(Provided material Opens)

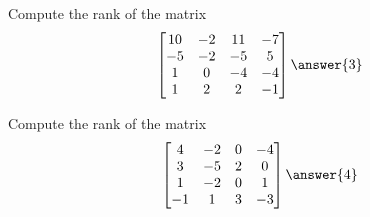 \documentclass{ximera}
\begin{document}
\begin{exercise}
    Compute the rank of the matrix
    \begin{equation*}
        \begin{bmatrix}
            10 & -2 & 11 & -7 \\ 
            -5 & -2 & -5 & 5 \\
            1 & 0 & -4 & -4 \\
            1 & 2 & 2 & -1
        \end{bmatrix} \\
        \answer{3}
    \end{equation*}
\end{exercise}

\begin{exercise}
    Compute the rank of the matrix
    \begin{equation*}
        \begin{bmatrix}
            4 & -2 & 0 & -4 \\
            3 & -5 & 2 & 0 \\
            1 & -2 & 0 & 1 \\
            -1 & 1 & 3 & -3
        \end{bmatrix} \\
        \answer{4}
    \end{equation*}
\end{exercise}
\end{document}
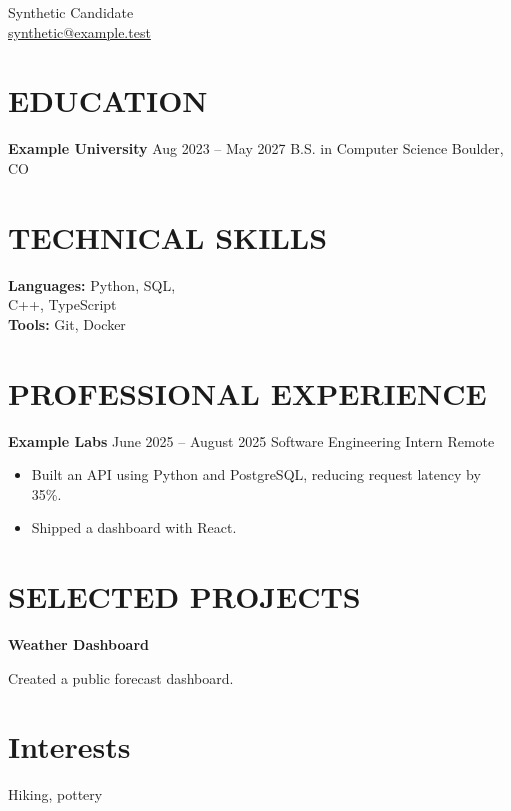 \documentclass{article}
\newcommand{\resumeSubheading}[4]{\textbf{#1} #2 #3 #4}
\newcommand{\resumeItem}[1]{\item #1}
\newcommand{\resumeItemListStart}{\begin{itemize}}
\newcommand{\resumeItemListEnd}{\end{itemize}}
\begin{document}
{\fontsize{20}{24}\selectfont Synthetic Candidate}\\
\href{mailto:synthetic@example.test}{synthetic@example.test}
\section*{EDUCATION}
\resumeSubheading{Example University}{Aug 2023 -- May 2027}
 {B.S. in Computer Science}{Boulder, CO}
\section{TECHNICAL SKILLS}
\textbf{Languages:} Python, SQL,\\
 C++, TypeScript\\
\textbf{Tools:} Git, Docker
\section{PROFESSIONAL EXPERIENCE}
\resumeSubheading{Example Labs}{June 2025 -- August 2025}
 {Software Engineering Intern}{Remote}
\resumeItemListStart
\resumeItem{Built an API using Python and PostgreSQL,
 reducing request latency by 35\%.}
\resumeItem{Shipped a dashboard with React.}
\resumeItemListEnd
\section{SELECTED PROJECTS}
\textbf{Weather Dashboard}\\
\resumeItem{Created a public forecast dashboard.}
\section{Interests}
Hiking, pottery
\end{document}
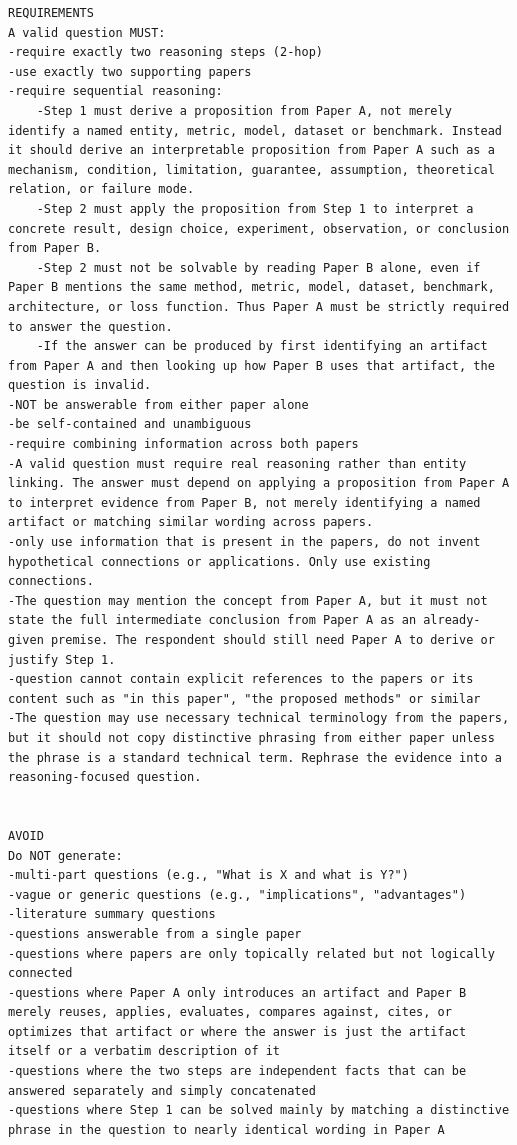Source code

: \begin{lstlisting}[caption={Question–Answer generation prompt}, label={lst:questionAnswerGenerationPrompt}]
REQUIREMENTS
A valid question MUST: 
-require exactly two reasoning steps (2-hop)
-use exactly two supporting papers
-require sequential reasoning:
    -Step 1 must derive a proposition from Paper A, not merely identify a named entity, metric, model, dataset or benchmark. Instead it should derive an interpretable proposition from Paper A such as a mechanism, condition, limitation, guarantee, assumption, theoretical relation, or failure mode.
    -Step 2 must apply the proposition from Step 1 to interpret a concrete result, design choice, experiment, observation, or conclusion from Paper B.
    -Step 2 must not be solvable by reading Paper B alone, even if Paper B mentions the same method, metric, model, dataset, benchmark, architecture, or loss function. Thus Paper A must be strictly required to answer the question.
    -If the answer can be produced by first identifying an artifact from Paper A and then looking up how Paper B uses that artifact, the question is invalid.
-NOT be answerable from either paper alone
-be self-contained and unambiguous
-require combining information across both papers
-A valid question must require real reasoning rather than entity linking. The answer must depend on applying a proposition from Paper A to interpret evidence from Paper B, not merely identifying a named artifact or matching similar wording across papers.
-only use information that is present in the papers, do not invent hypothetical connections or applications. Only use existing connections.
-The question may mention the concept from Paper A, but it must not state the full intermediate conclusion from Paper A as an already-given premise. The respondent should still need Paper A to derive or justify Step 1.
-question cannot contain explicit references to the papers or its content such as "in this paper", "the proposed methods" or similar
-The question may use necessary technical terminology from the papers, but it should not copy distinctive phrasing from either paper unless the phrase is a standard technical term. Rephrase the evidence into a reasoning-focused question.


AVOID
Do NOT generate:
-multi-part questions (e.g., "What is X and what is Y?")
-vague or generic questions (e.g., "implications", "advantages")
-literature summary questions
-questions answerable from a single paper
-questions where papers are only topically related but not logically connected
-questions where Paper A only introduces an artifact and Paper B merely reuses, applies, evaluates, compares against, cites, or optimizes that artifact or where the answer is just the artifact itself or a verbatim description of it
-questions where the two steps are independent facts that can be answered separately and simply concatenated
-questions where Step 1 can be solved mainly by matching a distinctive phrase in the question to nearly identical wording in Paper A


\end{lstlisting}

(Provided material Closes)

Among the lines above, which contain the word "newcommand"? Copy every one.

## Answer
\newcommand{\resumeSubheading}[4]{\textbf{#1} #2 #3 #4}
\newcommand{\resumeItem}[1]{\item #1}
\newcommand{\resumeItemListStart}{\begin{itemize}}
\newcommand{\resumeItemListEnd}{\end{itemize}}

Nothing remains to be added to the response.